# Parsing the Cast-Vote Record of Alaska Special Election 09/2022
The Alaska Election Office has released full Cast Vote Records (CVR) on 09/08/2022.
This notebook contains steps we took to extract rankings for the following IRV race: 
`Special Election for House Representative`
Please note that we cannot guarantee correctness of these processing steps. 

In [1]:
import json
import numpy as np
import pandas as pd
import os

### Download and unzip the json in your local directory. Specify your path here:
https://www.elections.alaska.gov/election-results/e/?id=22sspg  (download https://www.elections.alaska.gov/results/22SSPG/CVR_Export_20220908084311.zip)

In [2]:
datadir = "../../ranked-voting/data/AlaskaSpecial22/"  # adjust 
exclude_ambiguous_ballots = True  # if any ballot mark has `IsAmbiguous==True` exclude the ballot 

In [3]:
with open(os.path.join(datadir, 'CvrExport.json'), 'rt') as f:
    data = json.load(f)

In [4]:
with open(os.path.join(datadir, "ContestManifest.json"), 'rt') as f:
    contest_mani = json.load(f)

In [5]:
with open(os.path.join(datadir, "CandidateManifest.json")) as f:
    cand_mani = json.load(f)

This is the only IRV election: `Id==69`

In [6]:
contest_mani['List'][-1]

{'Description': 'U.S. Representative (Special General)',
 'Id': 69,
 'ExternalId': '',
 'DistrictId': 67,
 'VoteFor': 1,
 'NumOfRanks': 4}

### Get a candidateID-to-candidateName translation table 
We also replace commas by '\_' to avoid separator collisions downstream

In [7]:
# Create a candidateID to name index
id2cand = {}
for i in cand_mani['List']:
    id2cand[i['Id']] = i['Description'].replace(',','_')

In [8]:
data.keys()

dict_keys(['Version', 'ElectionId', 'Sessions'])
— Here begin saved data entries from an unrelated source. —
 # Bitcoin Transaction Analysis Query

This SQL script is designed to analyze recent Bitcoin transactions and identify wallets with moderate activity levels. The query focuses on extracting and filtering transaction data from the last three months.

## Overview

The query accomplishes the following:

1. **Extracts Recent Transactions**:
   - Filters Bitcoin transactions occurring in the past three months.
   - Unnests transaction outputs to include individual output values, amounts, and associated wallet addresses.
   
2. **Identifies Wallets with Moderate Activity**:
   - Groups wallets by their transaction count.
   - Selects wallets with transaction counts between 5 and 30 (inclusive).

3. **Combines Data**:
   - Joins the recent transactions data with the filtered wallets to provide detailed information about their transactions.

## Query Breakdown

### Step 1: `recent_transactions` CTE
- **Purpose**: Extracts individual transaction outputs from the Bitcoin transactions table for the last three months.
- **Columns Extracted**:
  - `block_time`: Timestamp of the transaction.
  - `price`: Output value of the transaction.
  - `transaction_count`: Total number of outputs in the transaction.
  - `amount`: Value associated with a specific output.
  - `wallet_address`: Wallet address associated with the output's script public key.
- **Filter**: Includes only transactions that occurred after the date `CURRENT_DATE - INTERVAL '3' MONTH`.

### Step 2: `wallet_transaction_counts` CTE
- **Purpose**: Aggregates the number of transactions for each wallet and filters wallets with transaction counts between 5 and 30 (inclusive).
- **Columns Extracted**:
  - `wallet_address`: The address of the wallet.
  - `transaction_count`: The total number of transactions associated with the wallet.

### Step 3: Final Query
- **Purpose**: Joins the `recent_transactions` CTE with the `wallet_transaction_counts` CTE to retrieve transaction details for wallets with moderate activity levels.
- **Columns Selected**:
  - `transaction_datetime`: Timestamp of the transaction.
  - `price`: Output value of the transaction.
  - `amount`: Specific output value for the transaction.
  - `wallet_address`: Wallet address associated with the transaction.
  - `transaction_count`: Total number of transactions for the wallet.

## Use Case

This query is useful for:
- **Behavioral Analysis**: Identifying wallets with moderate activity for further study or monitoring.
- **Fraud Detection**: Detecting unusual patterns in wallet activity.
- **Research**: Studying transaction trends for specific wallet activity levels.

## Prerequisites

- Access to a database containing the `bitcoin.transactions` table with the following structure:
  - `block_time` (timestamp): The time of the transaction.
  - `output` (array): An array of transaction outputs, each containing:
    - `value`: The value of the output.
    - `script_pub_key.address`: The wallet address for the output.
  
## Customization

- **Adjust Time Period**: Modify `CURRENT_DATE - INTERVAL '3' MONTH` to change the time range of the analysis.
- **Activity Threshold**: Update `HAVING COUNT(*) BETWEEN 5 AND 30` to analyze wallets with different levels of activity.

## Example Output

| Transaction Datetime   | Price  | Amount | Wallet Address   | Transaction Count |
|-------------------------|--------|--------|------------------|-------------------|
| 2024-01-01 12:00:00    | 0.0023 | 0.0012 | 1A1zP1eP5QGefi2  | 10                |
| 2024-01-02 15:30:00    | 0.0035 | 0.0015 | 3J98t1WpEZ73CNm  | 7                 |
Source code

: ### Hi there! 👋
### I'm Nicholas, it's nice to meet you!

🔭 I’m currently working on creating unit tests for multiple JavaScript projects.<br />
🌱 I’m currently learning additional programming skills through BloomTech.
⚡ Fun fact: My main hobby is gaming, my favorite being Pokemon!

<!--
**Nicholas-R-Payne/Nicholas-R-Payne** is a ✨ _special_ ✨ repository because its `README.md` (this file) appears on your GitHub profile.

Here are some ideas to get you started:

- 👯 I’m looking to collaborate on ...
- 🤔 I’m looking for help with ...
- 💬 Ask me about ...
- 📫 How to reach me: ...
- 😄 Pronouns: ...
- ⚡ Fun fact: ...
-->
Each session corresponds to a ballot (that may contain vote marks for multiple races) 

In [9]:
len(data['Sessions'])

192289

In [10]:
sessions = data['Sessions']

Grab only race 69, i.e., the special election for House representative (the only RCV election) 

In [11]:
rcv_ballots = []
special_id = 69   # this is from ContestManifest special election
for s in sessions:
    aux = [i for i in s['Original']['Cards'][0]['Contests'] if i['Id']==special_id]
    if len(aux) > 0:
        rcv_ballots.append(aux[0])

In [12]:
rcv_ballots[0]

{'Id': 69,
 'ManifestationId': 64,
 'Undervotes': 0,
 'Overvotes': 0,
 'OutstackConditionIds': [14],
 'Marks': [{'CandidateId': 218,
   'ManifestationId': 953,
   'PartyId': 6,
   'Rank': 1,
   'MarkDensity': 100,
   'IsAmbiguous': False,
   'IsVote': True,
   'OutstackConditionIds': []},
  {'CandidateId': 215,
   'ManifestationId': 955,
   'PartyId': 14,
   'Rank': 2,
   'MarkDensity': 100,
   'IsAmbiguous': False,
   'IsVote': False,
   'OutstackConditionIds': []}]}

Process a single list of "marks" == one ranking of one voter. 
We handle over and undervotes also. 
Overvote: person ranked multiple candidates at same rank position.
Undervote: gap in rank sequence (excludes trailing gaps - those are valid partial rankings)

In [21]:
def ballot_is_ambiguous(m):
    return False if len(m) < 1 else any([i['IsAmbiguous'] for i in m])

In [30]:
# TODO: optionally handle ambiguous marks
def process_marks(m, id2cand, max_ranks=4, handle_ambiguous=False):
    """
        Returns a list of candidates; number of marks removed/ignored
    """
    nignored = 0
    if handle_ambiguous:
        # delete all marks that are labeled ambiguous
        newm = [i for i in m if not i['IsAmbiguous']]
        nignored += len(m) - len(newm)
        m = newm
    if len(m) < 1:
        return ['undervote'], nignored        
    m = sorted(m, key=lambda x: x['Rank'])
    rnk = {}
    # assign ranks and check overvotes
    for mm in m:
        rank = mm['Rank']
        if rank in rnk:  # Overvote
            rnk[rank] = 'overvote'
        else:  # valid rank (first occurrence)
            rnk[rank] = id2cand[mm['CandidateId']]
    # check undervotes            
    highest_rank = max([i for i in rnk.keys()])
    for i in range(1, highest_rank):
        rnk[i] = 'undervote' if i not in rnk else rnk[i]
    return [rnk[i] for i in sorted(rnk.keys())], nignored

Use the above routine to process all rankings and store in `csvrows`

In [26]:
def num_ambiguous_marks(m):
    return 0 if len(m) < 1 else np.sum([i['IsAmbiguous'] for i in m])

In [27]:
from collections import Counter
cnt = []
tot_ambiguous = 0
for b in rcv_ballots:
    c = num_ambiguous_marks(b['Marks'])
    cnt.append(c)
    tot_ambiguous += c
print(f"Ambiguous-marks stats: {Counter(cnt)}")
print(f"Total ambiguous = {tot_ambiguous}")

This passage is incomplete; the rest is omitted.